1. Introduction

Publications on the structure of quartz have a long history of errors and confusion. There are so many errors in the literature that several writers (Lang, 1965; Barron et al., 1976; Megaw, 1973; Donnay & Le Page, 1978) have called attention to existing confusion in descriptions of the quartz structure. For instance, Lang (1965) and Barron et al. (1976) gave recommendations which are correct but not wholly explicit. Megaw (1973) described the structure more fully in her book Crystal Structures: a Working Approach, but unfortunately she also made a mistake in describing the quartz structure.

When I pointed this out to her, she thought it would be timely for us to write together a short paper explaining how to describe the quartz structure correctly. When we had got as far as composing the structural diagrams and the writing of a couple of paragraphs, a definitive paper by Donnay & Le Page (1978) appeared, explaining in considerable detail the correct way to address the quartz structure problem. They too had spotted the error in Helen's book. Helen then became discouraged and felt that there was no point in continuing with the work. As Donnay and Le Page pointed out, Megaw had intended to show the right-handed quartz structure according to the recommendation of Lang [denoted r(−) by Donnay and Le Page]. But in fact, her diagram for right-handed quartz in space group P3₂21 is the z(+) view in Fig. 1 of Donnay & Le Page (1978).

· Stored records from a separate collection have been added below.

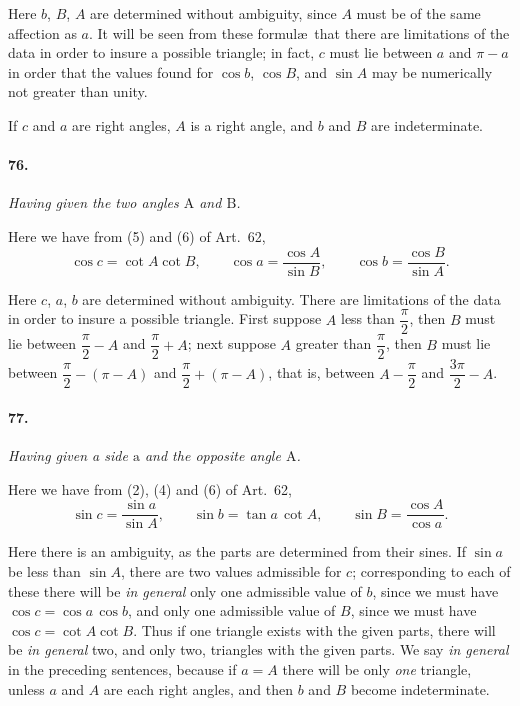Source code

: \documentclass{book}[2004/02/16]
\begin{document}
\begin{mainmatter}
\begin{spacing}{1.3}
Here $b$, $B$, $A$ are determined without ambiguity, since $A$ must
be of the same affection as $a$. It will be seen from these formul\ae\
that there are limitations of the data in order to insure a possible
triangle; in fact, $c$ must lie between $a$ and $\pi - a$ in order that the
values found for $\cos b$, $\cos B$, and $\sin A$ may be numerically not
greater than unity.

If $c$ and $a$ are right angles, $A$ is a right angle, and $b$ and $B$ are
indeterminate.

\paragraph{76.} \textit{Having given the two angles $\mathrm{A}$ and $\mathrm{B}$.}

Here we have from (5) and (6) of Art.\ 62,
\[
\cos c = \cot A \cot B, \qquad
\cos a = \frac{\cos A}{\sin B}, \qquad
\cos b = \frac{\cos B}{\sin A}.
\]

Here $c$, $a$, $b$ are determined without ambiguity. There are
limitations of the data in order to insure a possible triangle. First
suppose $A$ less than $\dfrac{\pi}{2}$, then $B$ must lie between $\dfrac{\pi}{2} - A$ and $\dfrac{\pi}{2} + A$;
next suppose $A$ greater than $\dfrac{\pi}{2}$, then $B$ must lie between
$\dfrac{\pi}{2} - (\pi - A)$ and
$\dfrac{\pi}{2} + (\pi - A)$, that is, between
$A - \dfrac{\pi}{2}$ and $\dfrac{3\pi}{2} - A$.

\paragraph{77.} \textit{Having given a side $\mathrm a$ and the opposite angle $\mathrm A$.}

Here we have from (2), (4) and (6) of Art.\ 62,
\[
\sin c = \dfrac{\sin a}{\sin A}, \qquad
\sin b = \tan a\, \cot A, \qquad
\sin B = \dfrac{\cos A}{\cos a}.
\]

Here there is an ambiguity, as the parts are determined from
their sines. If $\sin a$ be less than $\sin A$, there are two values
admissible for $c$; corresponding to each of these there will be
\textit{in general} only one admissible value of $b$, since we must have
$\cos c = \cos a\, \cos b$, and only one admissible value of $B$, since we
must have $\cos c = \cot A \cot B$. Thus if one triangle exists with the
given parts, there will be \textit{in general} two, and only two, triangles
with the given parts. We say \textit{in general} in the preceding sentences,
because if $a = A$ there will be only \textit{one} triangle, unless $a$
and $A$ are each right angles, and then $b$ and $B$ become indeterminate.


\end{spacing}
\end{mainmatter}
\end{document}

Recently, a paper appeared entitled the Correct interpretation of diffraction properties of quartz crystals for X-ray optics applications (Huang et al., 2018a). Interestingly, despite the authors' reference to the Donnay and Le Page paper, they still managed to make a subtle error in their description (Huang et al., 2018b). In particular, Huang et al. (2018a) talked about `left-handed and right-handed structures with space groups P3<sub>2</sub>21 and P3<sub>1</sub>21, respectively'. But what is meant by a right- or left-handed structure? The screw axes may be left and right handed, but that is not the same as the handedness of the structure. When one talks about left and right quartz one refers to its morphology and sense of optical rotation as viewed down the [001] direction. More importantly, Huang et al. (2018a) also considered a unit cell in which the Si coordinates are at (u, 0, 0), (−u, −u, 1/3) and (0, u, 2/3), which they correctly described as forming a left-handed helix (LS),<sup>1</sup> but then they stated that the handedness of this helix is the same as the `optical handedness' (i.e. the direction the quartz crystal rotates the plane of polarized light). Now this means that their choice of arrangement of Si atoms should give rise to laevorotation. However, the space group defined by their choice of Si positions is of type P3₂21, which in fact corresponds to dextrorotatory or right quartz. They went on to state that their choice of structure corresponds to the z(+) setting of left-handed quartz in the right-handed coordinate system of Donnay and Le Page. This is incorrect, as their setting corresponds to the z(+) setting of Fig. 1.7 of Donnay & Le Page in a right-handed coordinate system which is for right-handed quartz.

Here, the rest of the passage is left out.